Is your businesses’ rateable value affected by recent changes?
This week has seen the unveiling of the draft list of rateable values for the Government’s 2017 Rating Revaluation, which takes effect from 1 April 2017.
All commercial properties are to have their rateable values re-assessed, based on rental levels at 1 April 2015, and it is these that will be used to calculate liabilities for the next five years.
Business Leader Magazine canvassed reaction:
Lee Halmshaw, Associate at Bilfinger GVA in Bristol comments: “This is long awaited, being seven years since non-domestic properties in England and Wales were nationally revalued.
“The publication of the draft list will provide the first opportunity to understand how the Valuation Office has responded to the challenge of the revaluation. Whether a business’s assessment has increased or decreased, it is important to question whether it’s a fair reflection of the rental market as of 1 April 2015.

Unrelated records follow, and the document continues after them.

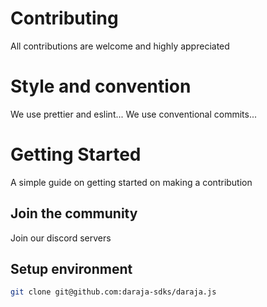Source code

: # Contributing

All contributions are welcome and highly appreciated

# Style and convention

We use prettier and eslint...
We use conventional commits...

# Getting Started

A simple guide on getting started on making a contribution

## Join the community

Join our discord servers

## Setup environment

```bash
git clone git@github.com:daraja-sdks/daraja.js
```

“Over the next six months businesses need to be checking their rateable values and informing the VOA of any factual errors. Appeals can be lodged once the new rating list is published next April.”
Lee says that the Government’s revaluation includes a new process for the appeals system in England, introducing a fundamental change to the way rating appeals are heard.

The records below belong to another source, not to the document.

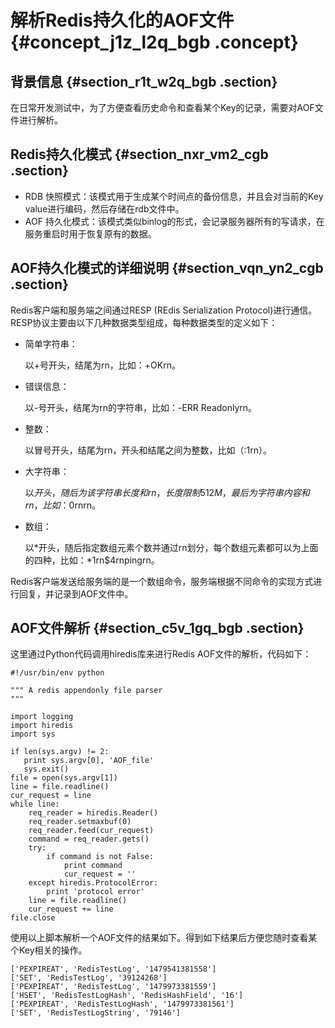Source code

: # 解析Redis持久化的AOF文件 {#concept_j1z_l2q_bgb .concept}

## 背景信息 {#section_r1t_w2q_bgb .section}

在日常开发测试中，为了方便查看历史命令和查看某个Key的记录，需要对AOF文件进行解析。

## Redis持久化模式 {#section_nxr_vm2_cgb .section}

-   RDB 快照模式：该模式用于生成某个时间点的备份信息，并且会对当前的Key value进行编码，然后存储在rdb文件中。
-   AOF 持久化模式：该模式类似binlog的形式，会记录服务器所有的写请求，在服务重启时用于恢复原有的数据。

## AOF持久化模式的详细说明 {#section_vqn_yn2_cgb .section}

Redis客户端和服务端之间通过RESP \(REdis Serialization Protocol\)进行通信。RESP协议主要由以下几种数据类型组成，每种数据类型的定义如下：

-   简单字符串：

    以+号开头，结尾为rn，比如：+OKrn。

-   错误信息：

    以-号开头，结尾为rn的字符串，比如：-ERR Readonlyrn。

-   整数：

    以冒号开头，结尾为rn，开头和结尾之间为整数，比如（:1rn）。

-   大字符串：

    以$开头，随后为该字符串长度和rn，长度限制512M，最后为字符串内容和rn，比如：$0rnrn。

-   数组：

    以\*开头，随后指定数组元素个数并通过rn划分，每个数组元素都可以为上面的四种，比如：\*1rn$4rnpingrn。


Redis客户端发送给服务端的是一个数组命令，服务端根据不同命令的实现方式进行回复，并记录到AOF文件中。

## AOF文件解析 {#section_c5v_1gq_bgb .section}

这里通过Python代码调用hiredis库来进行Redis AOF文件的解析，代码如下：

```
#!/usr/bin/env python

""" A redis appendonly file parser
"""

import logging
import hiredis
import sys

if len(sys.argv) != 2:
   print sys.argv[0], 'AOF_file'
   sys.exit()
file = open(sys.argv[1])
line = file.readline()
cur_request = line
while line:
    req_reader = hiredis.Reader()
    req_reader.setmaxbuf(0)
    req_reader.feed(cur_request)
    command = req_reader.gets()
    try:
        if command is not False:
            print command
            cur_request = ''
    except hiredis.ProtocolError:
        print 'protocol error'
    line = file.readline()
    cur_request += line
file.close
```

使用以上脚本解析一个AOF文件的结果如下。得到如下结果后方便您随时查看某个Key相关的操作。

```
['PEXPIREAT', 'RedisTestLog', '1479541381558']
['SET', 'RedisTestLog', '39124268']
['PEXPIREAT', 'RedisTestLog', '1479973381559']
['HSET', 'RedisTestLogHash', 'RedisHashField', '16']
['PEXPIREAT', 'RedisTestLogHash', '1479973381561']
['SET', 'RedisTestLogString', '79146']
```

Tim Davis, head of Cushman & Wakefield’s Bristol office comments: “On Friday 30 September, the Valuation Office Agency published draft rateable values in the 2017 Rating List.
“Over the last seven years, the South West retail property market has suffered from inflated business rates liability due to rateable values being fixed on a 2008 valuation date, the very peak of the property market.

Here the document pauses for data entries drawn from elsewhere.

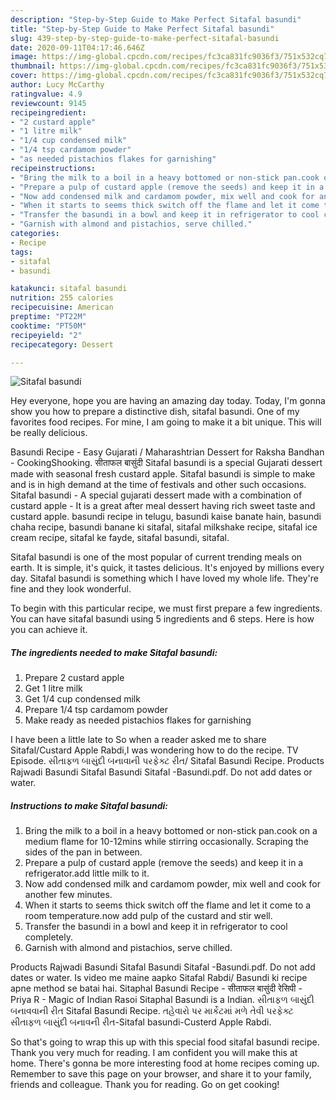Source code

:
 ```yaml
---
description: "Step-by-Step Guide to Make Perfect Sitafal basundi"
title: "Step-by-Step Guide to Make Perfect Sitafal basundi"
slug: 439-step-by-step-guide-to-make-perfect-sitafal-basundi
date: 2020-09-11T04:17:46.646Z
image: https://img-global.cpcdn.com/recipes/fc3ca831fc9036f3/751x532cq70/sitafal-basundi-recipe-main-photo.jpg
thumbnail: https://img-global.cpcdn.com/recipes/fc3ca831fc9036f3/751x532cq70/sitafal-basundi-recipe-main-photo.jpg
cover: https://img-global.cpcdn.com/recipes/fc3ca831fc9036f3/751x532cq70/sitafal-basundi-recipe-main-photo.jpg
author: Lucy McCarthy
ratingvalue: 4.9
reviewcount: 9145
recipeingredient:
- "2 custard apple"
- "1 litre milk"
- "1/4 cup condensed milk"
- "1/4 tsp cardamom powder"
- "as needed pistachios flakes for garnishing"
recipeinstructions:
- "Bring the milk to a boil in a heavy bottomed or non-stick pan.cook on a medium flame for 10-12mins while stirring occasionally. Scraping the sides of the pan in between."
- "Prepare a pulp of custard apple (remove the seeds) and keep it in a refrigerator.add little milk to it."
- "Now add condensed milk and cardamom powder, mix well and cook for another few minutes."
- "When it starts to seems thick switch off the flame and let it come to a room temperature.now add pulp of the custard and stir well."
- "Transfer the basundi in a bowl and keep it in refrigerator to cool completely."
- "Garnish with almond and pistachios, serve chilled."
categories:
- Recipe
tags:
- sitafal
- basundi

katakunci: sitafal basundi 
nutrition: 255 calories
recipecuisine: American
preptime: "PT22M"
cooktime: "PT50M"
recipeyield: "2"
recipecategory: Dessert

---
```



![Sitafal basundi](https://img-global.cpcdn.com/recipes/fc3ca831fc9036f3/751x532cq70/sitafal-basundi-recipe-main-photo.jpg)

Hey everyone, hope you are having an amazing day today. Today, I'm gonna show you how to prepare a distinctive dish, sitafal basundi. One of my favorites food recipes. For mine, I am going to make it a bit unique. This will be really delicious.

Basundi Recipe - Easy Gujarati / Maharashtrian Dessert for Raksha Bandhan - CookingShooking. सीताफल बासुंदी Sitafal basundi is a special Gujarati dessert made with seasonal fresh custard apple. Sitafal basundi is simple to make and is in high demand at the time of festivals and other such occasions. Sitafal basundi - A special gujarati dessert made with a combination of custard apple - It is a great after meal dessert having rich sweet taste and custard apple. basundi recipe in telugu, basundi kaise banate hain, basundi chaha recipe, basundi banane ki sitafal, sitafal milkshake recipe, sitafal ice cream recipe, sitafal ke fayde, sitafal basundi, sitafal.

Sitafal basundi is one of the most popular of current trending meals on earth. It is simple, it's quick, it tastes delicious. It's enjoyed by millions every day. Sitafal basundi is something which I have loved my whole life. They're fine and they look wonderful.


To begin with this particular recipe, we must first prepare a few ingredients. You can have sitafal basundi using 5 ingredients and 6 steps. Here is how you can achieve it.

<!--inarticleads1-->

##### The ingredients needed to make Sitafal basundi:

1. Prepare 2 custard apple
1. Get 1 litre milk
1. Get 1/4 cup condensed milk
1. Prepare 1/4 tsp cardamom powder
1. Make ready as needed pistachios flakes for garnishing


I have been a little late to So when a reader asked me to share Sitafal/Custard Apple Rabdi,I was wondering how to do the recipe. TV Episode. સીતાફળ બાસુંદી બનાવાની પરફેક્ટ રીત/ Sitafal Basundi Recipe. Products Rajwadi Basundi Sitafal Basundi Sitafal -Basundi.pdf. Do not add dates or water. 

<!--inarticleads2-->

##### Instructions to make Sitafal basundi:

1. Bring the milk to a boil in a heavy bottomed or non-stick pan.cook on a medium flame for 10-12mins while stirring occasionally. Scraping the sides of the pan in between.
1. Prepare a pulp of custard apple (remove the seeds) and keep it in a refrigerator.add little milk to it.
1. Now add condensed milk and cardamom powder, mix well and cook for another few minutes.
1. When it starts to seems thick switch off the flame and let it come to a room temperature.now add pulp of the custard and stir well.
1. Transfer the basundi in a bowl and keep it in refrigerator to cool completely.
1. Garnish with almond and pistachios, serve chilled.


Products Rajwadi Basundi Sitafal Basundi Sitafal -Basundi.pdf. Do not add dates or water. Is video me maine aapko Sitafal Rabdi/ Basundi ki recipe apne method se batai hai. Sitaphal Basundi Recipe - सीताफल बासुंदी रेसिपी - Priya R - Magic of Indian Rasoi Sitaphal Basundi is a Indian. સીતાફળ બાસુંદી બનાવવાની રીત Sitafal Basundi Recipe. તહેવારો પર માર્કેટમાં મળે તેવી પરફેક્ટ સીતાફળ બાસુંદી બનાવની રીત-Sitafal basundi-Custerd Apple Rabdi. 

So that's going to wrap this up with this special food sitafal basundi recipe. Thank you very much for reading. I am confident you will make this at home. There's gonna be more interesting food at home recipes coming up. Remember to save this page on your browser, and share it to your family, friends and colleague. Thank you for reading. Go on get cooking!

“The inflated rates liability arguably hampered both rental growth and occupier demand across the region, and the proposed reduction in rateable values will surely come as a welcome relief for both investors and occupiers.
“From a landlord’s perspective, reductions in rateable value are likely to act as a catalyst for improvements in the property market, reduce vacancy rates and holding costs on vacant properties, and potentially result in rental growth due to additional occupier demand.
“From a retailer’s perspective, reductions in rateable value are likely to reduce overall occupational costs. This may improve business efficiency and allow budgeting for additional space or relocation into superior accommodation than could previously be afforded.
“Reviewing the draft 2017 Rating List from a Bristol-centric perspective, our outline research has found that rateable values on the prime stretch of Broadmead have decreased by circa 13.50%, and by circa 35% on the good secondary stock.
Jeremy Bailey, based at JLL’s Bristol office, comments: “As soon as the new valuations for 2017 are issued, there will be a very intensive period when many businesses will do their sums, and then work with their advisers to prepare appeals against the VOA’s calculations.
“They mustn’t forget though it’s still possible to appeal against the VOA’s assessments made in 2010, which apply until the end of March 2017.”
Bailey says it’s particularly important for appeals against the 2010 valuations to be submitted as early as possible, because the VOA has a massive backlog of appeal cases which have yet to be heard.
He comments: “Like every public sector organisation, it has suffered from six years of austerity, and simply hasn’t got sufficient resources to cope with its current workload.”